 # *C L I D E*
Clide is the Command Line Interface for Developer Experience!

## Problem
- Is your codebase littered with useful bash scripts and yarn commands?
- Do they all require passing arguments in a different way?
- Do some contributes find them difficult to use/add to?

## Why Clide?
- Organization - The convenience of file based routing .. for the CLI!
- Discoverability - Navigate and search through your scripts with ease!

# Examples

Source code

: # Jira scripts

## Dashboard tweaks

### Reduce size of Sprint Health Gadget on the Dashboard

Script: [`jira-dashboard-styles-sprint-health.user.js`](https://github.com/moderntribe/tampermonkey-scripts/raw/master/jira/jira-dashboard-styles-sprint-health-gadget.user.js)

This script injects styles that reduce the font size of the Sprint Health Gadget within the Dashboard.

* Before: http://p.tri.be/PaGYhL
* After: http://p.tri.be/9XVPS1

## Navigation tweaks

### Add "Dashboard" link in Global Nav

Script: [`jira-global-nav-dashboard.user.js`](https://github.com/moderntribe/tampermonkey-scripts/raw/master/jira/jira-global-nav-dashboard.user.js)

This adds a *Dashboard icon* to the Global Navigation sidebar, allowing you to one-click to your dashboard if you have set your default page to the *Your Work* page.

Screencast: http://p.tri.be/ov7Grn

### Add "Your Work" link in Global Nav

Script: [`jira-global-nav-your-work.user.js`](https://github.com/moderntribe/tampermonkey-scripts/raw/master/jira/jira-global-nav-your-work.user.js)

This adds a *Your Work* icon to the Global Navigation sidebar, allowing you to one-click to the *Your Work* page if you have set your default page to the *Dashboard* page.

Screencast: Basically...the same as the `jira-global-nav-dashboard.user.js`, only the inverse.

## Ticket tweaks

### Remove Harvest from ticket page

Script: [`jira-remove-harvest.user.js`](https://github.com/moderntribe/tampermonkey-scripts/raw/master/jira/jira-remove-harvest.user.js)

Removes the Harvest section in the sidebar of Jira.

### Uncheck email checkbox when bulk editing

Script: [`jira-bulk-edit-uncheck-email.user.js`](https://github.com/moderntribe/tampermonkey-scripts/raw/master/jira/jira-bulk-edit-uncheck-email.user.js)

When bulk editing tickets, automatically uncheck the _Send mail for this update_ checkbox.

....

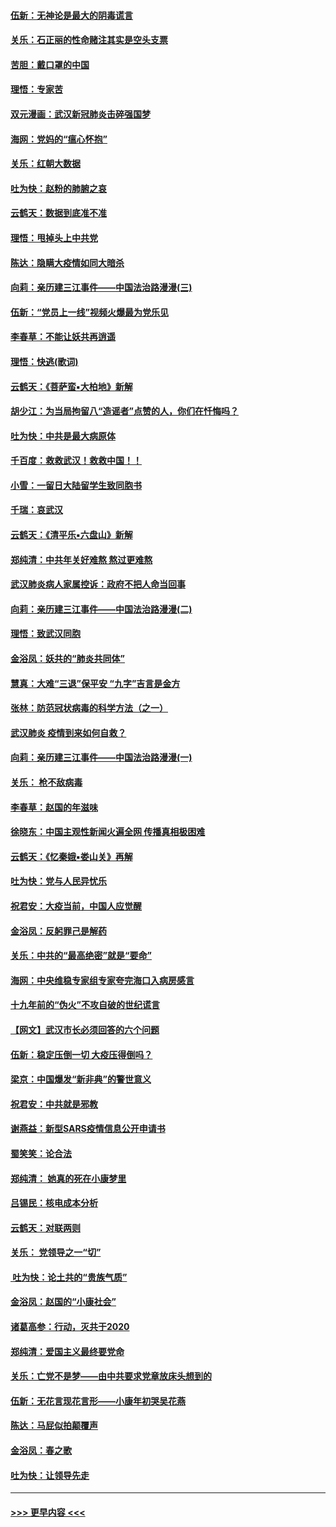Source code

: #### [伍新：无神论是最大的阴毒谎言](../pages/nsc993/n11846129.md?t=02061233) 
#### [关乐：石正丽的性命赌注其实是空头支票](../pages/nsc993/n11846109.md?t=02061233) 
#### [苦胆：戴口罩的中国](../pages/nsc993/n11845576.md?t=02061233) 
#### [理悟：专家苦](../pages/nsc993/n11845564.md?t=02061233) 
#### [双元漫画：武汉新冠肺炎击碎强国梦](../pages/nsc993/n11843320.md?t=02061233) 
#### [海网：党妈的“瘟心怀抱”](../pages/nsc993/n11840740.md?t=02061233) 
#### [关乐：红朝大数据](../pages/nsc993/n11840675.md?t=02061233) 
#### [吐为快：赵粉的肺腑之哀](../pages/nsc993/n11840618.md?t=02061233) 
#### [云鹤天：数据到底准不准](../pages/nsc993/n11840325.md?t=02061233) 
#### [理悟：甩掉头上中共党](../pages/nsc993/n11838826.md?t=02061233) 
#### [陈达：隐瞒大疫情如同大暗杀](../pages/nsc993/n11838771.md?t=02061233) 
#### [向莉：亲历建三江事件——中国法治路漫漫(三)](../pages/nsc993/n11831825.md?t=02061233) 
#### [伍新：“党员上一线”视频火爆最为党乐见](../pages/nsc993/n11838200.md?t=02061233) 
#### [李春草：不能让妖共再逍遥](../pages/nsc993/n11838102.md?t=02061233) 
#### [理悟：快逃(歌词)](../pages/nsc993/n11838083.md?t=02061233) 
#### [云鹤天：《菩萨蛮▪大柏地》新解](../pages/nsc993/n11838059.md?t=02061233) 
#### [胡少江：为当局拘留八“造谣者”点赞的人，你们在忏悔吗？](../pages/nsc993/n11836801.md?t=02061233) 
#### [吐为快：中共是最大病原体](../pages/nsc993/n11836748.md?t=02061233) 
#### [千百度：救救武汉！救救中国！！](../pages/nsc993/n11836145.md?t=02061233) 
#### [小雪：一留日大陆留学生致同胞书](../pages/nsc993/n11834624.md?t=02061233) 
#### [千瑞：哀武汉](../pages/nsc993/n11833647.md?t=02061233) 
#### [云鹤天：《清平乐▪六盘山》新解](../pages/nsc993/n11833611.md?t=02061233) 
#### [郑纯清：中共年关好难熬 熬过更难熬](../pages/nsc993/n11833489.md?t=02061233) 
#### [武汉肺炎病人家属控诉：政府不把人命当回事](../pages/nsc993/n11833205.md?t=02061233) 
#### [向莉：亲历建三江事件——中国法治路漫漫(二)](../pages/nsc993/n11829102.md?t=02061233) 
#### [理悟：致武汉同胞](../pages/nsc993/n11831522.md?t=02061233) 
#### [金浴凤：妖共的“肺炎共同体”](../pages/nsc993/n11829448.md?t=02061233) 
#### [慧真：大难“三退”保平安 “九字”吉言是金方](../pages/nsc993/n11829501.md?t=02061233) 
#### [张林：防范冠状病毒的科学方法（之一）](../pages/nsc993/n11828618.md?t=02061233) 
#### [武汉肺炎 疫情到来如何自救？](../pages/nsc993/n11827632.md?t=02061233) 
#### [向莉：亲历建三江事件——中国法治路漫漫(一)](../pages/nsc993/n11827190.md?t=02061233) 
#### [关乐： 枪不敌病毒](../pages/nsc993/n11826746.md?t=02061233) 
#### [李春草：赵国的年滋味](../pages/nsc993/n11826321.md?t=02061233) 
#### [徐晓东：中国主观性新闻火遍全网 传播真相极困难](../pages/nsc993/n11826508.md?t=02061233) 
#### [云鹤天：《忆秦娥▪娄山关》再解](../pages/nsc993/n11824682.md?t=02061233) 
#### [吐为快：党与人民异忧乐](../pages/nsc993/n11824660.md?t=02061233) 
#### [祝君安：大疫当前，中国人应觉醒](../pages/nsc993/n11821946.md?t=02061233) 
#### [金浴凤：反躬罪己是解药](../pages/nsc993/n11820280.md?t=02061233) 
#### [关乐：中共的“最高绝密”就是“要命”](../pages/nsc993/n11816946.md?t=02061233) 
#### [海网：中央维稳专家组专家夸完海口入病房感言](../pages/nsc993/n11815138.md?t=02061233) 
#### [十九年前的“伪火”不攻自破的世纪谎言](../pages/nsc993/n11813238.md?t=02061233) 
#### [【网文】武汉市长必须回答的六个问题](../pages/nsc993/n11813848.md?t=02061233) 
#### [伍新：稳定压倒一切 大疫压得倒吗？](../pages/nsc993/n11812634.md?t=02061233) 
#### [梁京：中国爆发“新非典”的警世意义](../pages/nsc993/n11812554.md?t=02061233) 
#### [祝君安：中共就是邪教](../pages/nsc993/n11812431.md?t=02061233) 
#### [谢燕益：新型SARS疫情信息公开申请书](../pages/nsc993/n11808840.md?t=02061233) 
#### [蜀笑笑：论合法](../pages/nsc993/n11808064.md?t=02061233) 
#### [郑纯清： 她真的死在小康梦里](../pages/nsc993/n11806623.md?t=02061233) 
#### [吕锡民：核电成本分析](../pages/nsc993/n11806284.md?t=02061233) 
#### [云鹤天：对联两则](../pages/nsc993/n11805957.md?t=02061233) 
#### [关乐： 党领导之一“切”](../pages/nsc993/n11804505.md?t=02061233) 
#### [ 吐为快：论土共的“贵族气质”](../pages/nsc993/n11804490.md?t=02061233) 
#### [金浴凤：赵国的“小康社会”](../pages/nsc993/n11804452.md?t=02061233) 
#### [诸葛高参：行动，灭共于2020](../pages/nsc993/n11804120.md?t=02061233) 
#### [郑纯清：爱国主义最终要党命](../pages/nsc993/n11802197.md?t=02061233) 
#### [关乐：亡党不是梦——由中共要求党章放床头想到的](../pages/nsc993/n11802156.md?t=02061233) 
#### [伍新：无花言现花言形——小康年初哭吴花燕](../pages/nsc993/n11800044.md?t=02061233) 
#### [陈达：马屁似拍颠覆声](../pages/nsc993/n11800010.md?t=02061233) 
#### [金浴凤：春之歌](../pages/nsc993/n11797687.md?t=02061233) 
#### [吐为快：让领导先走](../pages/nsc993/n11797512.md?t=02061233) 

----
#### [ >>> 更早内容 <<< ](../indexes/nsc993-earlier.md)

....

# Exercise goal
With the line holding "### Uncheck email checkbox when bulk editing" as the first and the line holding "When bulk editing tickets, automatically" as the last, set down that range of the entries above exactly, and nothing else.

# Final answer
### Uncheck email checkbox when bulk editing

Script: [`jira-bulk-edit-uncheck-email.user.js`](https://github.com/moderntribe/tampermonkey-scripts/raw/master/jira/jira-bulk-edit-uncheck-email.user.js)

When bulk editing tickets, automatically uncheck the _Send mail for this update_ checkbox.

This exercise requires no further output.